If you develop Serverless Applications on AWS, you know how painful it can be to monitor and debug your application from the AWS Console.
A few weeks back, we at Kumo shared why Epsagon is our favorite solution for monitoring our Serverless Applications, after testing most of the Serverless monitoring solutions. Epsagon is quick to install, has instant alarms, great request tracing and enables you to monitor custom KPIs.
But installing a powerful tool isn’t enough. You need to set it up the right way and use it frequently. The following article will help you stay efficient and well organized while setting up Epsagon for the best monitoring experience.
TL;DR
▶️ For the best setup, check the pre-flight checklist.
▶️ Use the Epsagon Serverless Framework plugin.

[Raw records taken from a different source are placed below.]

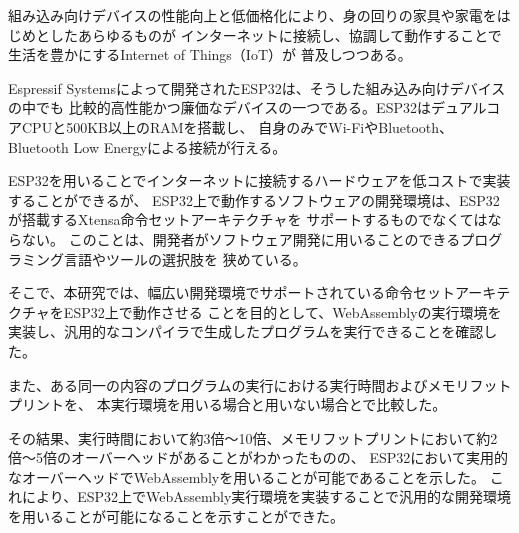 \begin{jabstract}

組み込み向けデバイスの性能向上と低価格化により、身の回りの家具や家電をはじめとしたあらゆるものが
インターネットに接続し、協調して動作することで生活を豊かにするInternet of Things（IoT）が
普及しつつある。

Espressif Systemsによって開発されたESP32は、そうした組み込み向けデバイスの中でも
比較的高性能かつ廉価なデバイスの一つである。ESP32はデュアルコアCPUと500KB以上のRAMを搭載し、
自身のみでWi-FiやBluetooth、Bluetooth Low Energyによる接続が行える。

ESP32を用いることでインターネットに接続するハードウェアを低コストで実装することができるが、
ESP32上で動作するソフトウェアの開発環境は、ESP32が搭載するXtensa命令セットアーキテクチャを
サポートするものでなくてはならない。
このことは、開発者がソフトウェア開発に用いることのできるプログラミング言語やツールの選択肢を
狭めている。

そこで、本研究では、幅広い開発環境でサポートされている命令セットアーキテクチャをESP32上で動作させる
ことを目的として、WebAssemblyの実行環境を実装し、汎用的なコンパイラで生成したプログラムを実行できることを確認した。

また、ある同一の内容のプログラムの実行における実行時間およびメモリフットプリントを、
本実行環境を用いる場合と用いない場合とで比較した。

その結果、実行時間において約3倍〜10倍、メモリフットプリントにおいて約2倍〜5倍のオーバーヘッドがあることがわかったものの、
ESP32において実用的なオーバーヘッドでWebAssemblyを用いることが可能であることを示した。
これにより、ESP32上でWebAssembly実行環境を実装することで汎用的な開発環境を用いることが可能になることを示すことができた。

\end{jabstract}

▶️ Add custom KPIs if desired by calling the Epsagon SDK in you handler
▶️ Setup lambda alarms on an existing and used channel
▶️ Put back together incomplete traces with a custom KPI
What is Epsagon ?
Epsagon comes right out of the box with :
- dashboards you can customize to visualize your application’s performance
- alarms you can configure to report errors on your desired channels
- traces, representing all operations occurring across various services in response of a single trigger. This enables you to quickly debug your serverless application.

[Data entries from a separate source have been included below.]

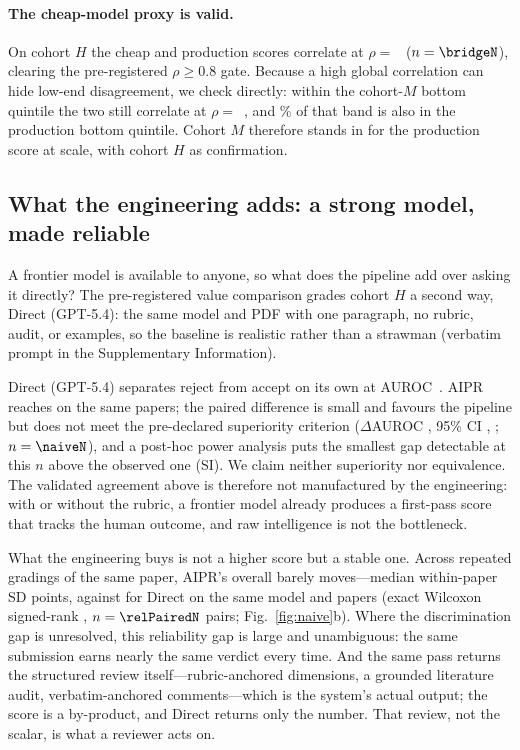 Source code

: \paragraph{The cheap-model proxy is valid.}
On cohort $H$ the cheap and production scores correlate at $\rho=$~\bridgeRhoFull{}
($n=\bridgeN$), clearing the pre-registered $\rho\ge0.8$ gate. Because a high global
correlation can hide low-end disagreement, we check directly: within the cohort-$M$ bottom
quintile the two still correlate at $\rho=$~\bridgeLowRhoFull{}, and \bridgeOverlap\% of that
band is also in the production bottom quintile. Cohort $M$ therefore stands in for the
production score at scale, with cohort $H$ as confirmation.

\subsection{What the engineering adds: a strong model, made reliable}
\label{sec:res-value}
A frontier model is available to anyone, so what does the pipeline add over asking it
directly? The pre-registered value comparison grades cohort $H$ a second way, Direct
(GPT-5.4): the same model and PDF with one paragraph, no rubric, audit, or examples, so the
baseline is realistic rather than a strawman (verbatim prompt in the Supplementary
Information).

Direct (GPT-5.4) separates reject from accept on its own at AUROC~\aurocNaiveFull{}. AIPR
reaches \aurocFullFull{} on the same papers; the paired difference is small and favours the
pipeline but does not meet the pre-declared superiority criterion ($\Delta$AUROC
\aurocDiffFullNaive, 95\% CI \aurocDiffCI, \aurocDiffPrel; $n=\naiveN$), and a post-hoc power
analysis puts the smallest gap detectable at this $n$ above the observed one (SI). We claim
neither superiority nor equivalence. The validated agreement above is therefore not
manufactured by the engineering: with or without the rubric, a frontier model already
produces a first-pass score that tracks the human outcome, and raw intelligence is not the
bottleneck.

What the engineering buys is not a higher score but a stable one. Across repeated gradings of
the same paper, AIPR's overall barely moves---median within-paper SD \fullRunSD{} points,
against \naiveRunSD{} for Direct on the same model and papers (exact Wilcoxon signed-rank
\relPairedP{}, $n=\relPairedN$ pairs; Fig.~\ref{fig:naive}b). Where the discrimination gap is
unresolved, this reliability gap is large and unambiguous: the same submission earns nearly
the same verdict every time. And the same pass returns the structured review
itself---rubric-anchored dimensions, a grounded literature audit, verbatim-anchored
comments---which is the system's actual output; the score is a by-product, and Direct returns
only the number. That review, not the scalar, is what a reviewer acts on.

- custom metrics tailored to your application business and technical KPIs using Epsagon SDK
A simple UI provides both an architecture diagram as well as a timeline view of each trace, depending on your needs
Epsagon pre-flight checklist
Before starting the Epsagon installation, in order to have the best quality of monitoring, you should ask yourself the following 3 questions.

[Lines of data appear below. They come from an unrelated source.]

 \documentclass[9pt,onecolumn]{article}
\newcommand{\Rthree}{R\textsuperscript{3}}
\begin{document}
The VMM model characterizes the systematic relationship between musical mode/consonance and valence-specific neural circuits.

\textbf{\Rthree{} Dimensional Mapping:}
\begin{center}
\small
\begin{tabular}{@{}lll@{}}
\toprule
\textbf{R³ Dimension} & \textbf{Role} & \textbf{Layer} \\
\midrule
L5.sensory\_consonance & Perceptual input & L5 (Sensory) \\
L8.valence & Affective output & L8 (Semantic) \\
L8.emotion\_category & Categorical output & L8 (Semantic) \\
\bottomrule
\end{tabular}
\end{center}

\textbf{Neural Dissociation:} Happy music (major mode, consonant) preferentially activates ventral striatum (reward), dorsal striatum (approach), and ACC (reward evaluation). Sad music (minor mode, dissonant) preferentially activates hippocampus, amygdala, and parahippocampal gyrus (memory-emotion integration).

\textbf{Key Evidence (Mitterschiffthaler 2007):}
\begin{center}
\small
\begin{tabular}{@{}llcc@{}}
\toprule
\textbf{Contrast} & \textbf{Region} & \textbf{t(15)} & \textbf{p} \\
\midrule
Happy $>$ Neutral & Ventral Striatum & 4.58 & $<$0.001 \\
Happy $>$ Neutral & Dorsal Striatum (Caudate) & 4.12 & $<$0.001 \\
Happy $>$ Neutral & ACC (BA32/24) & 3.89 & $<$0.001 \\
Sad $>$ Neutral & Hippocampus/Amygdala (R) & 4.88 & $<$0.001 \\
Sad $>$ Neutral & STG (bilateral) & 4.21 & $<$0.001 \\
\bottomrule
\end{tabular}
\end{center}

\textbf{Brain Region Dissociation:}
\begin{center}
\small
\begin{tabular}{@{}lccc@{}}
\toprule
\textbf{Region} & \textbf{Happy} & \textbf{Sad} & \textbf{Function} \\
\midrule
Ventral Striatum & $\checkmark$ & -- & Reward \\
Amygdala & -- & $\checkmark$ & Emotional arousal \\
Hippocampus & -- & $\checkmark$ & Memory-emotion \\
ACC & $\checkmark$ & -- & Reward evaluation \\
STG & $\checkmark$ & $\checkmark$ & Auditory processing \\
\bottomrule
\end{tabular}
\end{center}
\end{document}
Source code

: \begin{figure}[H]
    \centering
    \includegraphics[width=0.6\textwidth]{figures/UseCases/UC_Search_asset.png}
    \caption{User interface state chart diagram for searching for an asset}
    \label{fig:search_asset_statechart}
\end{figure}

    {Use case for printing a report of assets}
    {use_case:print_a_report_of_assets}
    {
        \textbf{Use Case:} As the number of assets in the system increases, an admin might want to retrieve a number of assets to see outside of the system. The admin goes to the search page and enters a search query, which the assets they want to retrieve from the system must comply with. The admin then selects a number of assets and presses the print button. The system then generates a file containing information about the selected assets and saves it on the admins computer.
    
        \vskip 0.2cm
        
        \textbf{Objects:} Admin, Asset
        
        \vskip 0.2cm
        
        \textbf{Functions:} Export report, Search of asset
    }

- What are my application characterizing identifiers ?
- Think user email, order id
- Think technical KPIs such as
modelName
- What data should be kept private?
- Think identification token, API keys
- Think private user data
- What’s my preferred notification channel ?
- The tool you already use the most might be ideal to receive notification. Nobody likes a never ending pile of automated message on a dedicated and long-forgotten Slack channel
- A tool where you can tag someone or indicate you are taking care of the bug is the best
You are now ready to install Epsagon. You'll have to choose how to install it. Lucky for you, I have tested all of them and resumed it in the next section
Which setup should I use ?
Epsagon gives you 3 different ways of connecting your app to its monitoring solution. You can activate auto-tracing from the Epsagon App, add the Epsagon Serverless Framework plugin to your serverless config or use the Epsagon SDK in all your handlers.
Pros and Cons
Auto-Tracing | Serverless Framework plugin | Epsagon SDK | |
---|---|---|---|
Time | ✅ Fastest | ✅ Fast | ❌ Long Setup |
Compatibility | ✅ compatible with Epsagon SDK | ✅ you can call the Epsagon SDK in your handler | ✅ compatible with auto-trace |
Customization | ❌ almost impossible | ✅ very easy in the serverless config, but not complete | ✅ completely customizable |
I recommend using the serverless plugin, with appropriate parameters.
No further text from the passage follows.